# [REQUIREMENT]
For this exercise, reproduce the records exactly as they stand and do not carry any images over.

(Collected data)
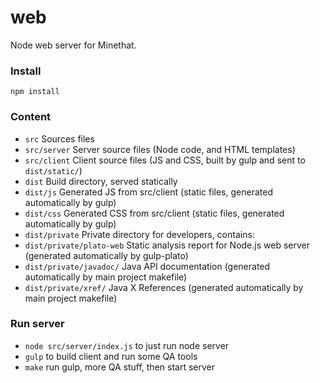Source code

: web
===

Node web server for Minethat.

### Install

`npm install`


### Content

- `src` Sources files
- `src/server` Server source files (Node code, and HTML templates)
- `src/client` Client source files (JS and CSS, built by gulp and sent to `dist/static/`)
- `dist` Build directory, served statically
- `dist/js` Generated JS from src/client (static files, generated automatically by gulp)
- `dist/css` Generated CSS from src/client (static files, generated automatically by gulp)
- `dist/private` Private directory for developers, contains:
- `dist/private/plato-web` Static analysis report for Node.js web server (generated automatically by gulp-plato)
- `dist/private/javadoc/` Java API documentation (generated automatically by main project makefile)
- `dist/private/xref/` Java X References (generated automatically by main project makefile)

### Run server

- `node src/server/index.js` to just run node server
- `gulp` to build client and run some QA tools
- `make` run gulp, more QA stuff, then start server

# [RESULT OF THIS TASK]
Source code

: web
===

Node web server for Minethat.

### Install

`npm install`


### Content

- `src` Sources files
- `src/server` Server source files (Node code, and HTML templates)
- `src/client` Client source files (JS and CSS, built by gulp and sent to `dist/static/`)
- `dist` Build directory, served statically
- `dist/js` Generated JS from src/client (static files, generated automatically by gulp)
- `dist/css` Generated CSS from src/client (static files, generated automatically by gulp)
- `dist/private` Private directory for developers, contains:
- `dist/private/plato-web` Static analysis report for Node.js web server (generated automatically by gulp-plato)
- `dist/private/javadoc/` Java API documentation (generated automatically by main project makefile)
- `dist/private/xref/` Java X References (generated automatically by main project makefile)

### Run server

- `node src/server/index.js` to just run node server
- `gulp` to build client and run some QA tools
- `make` run gulp, more QA stuff, then start server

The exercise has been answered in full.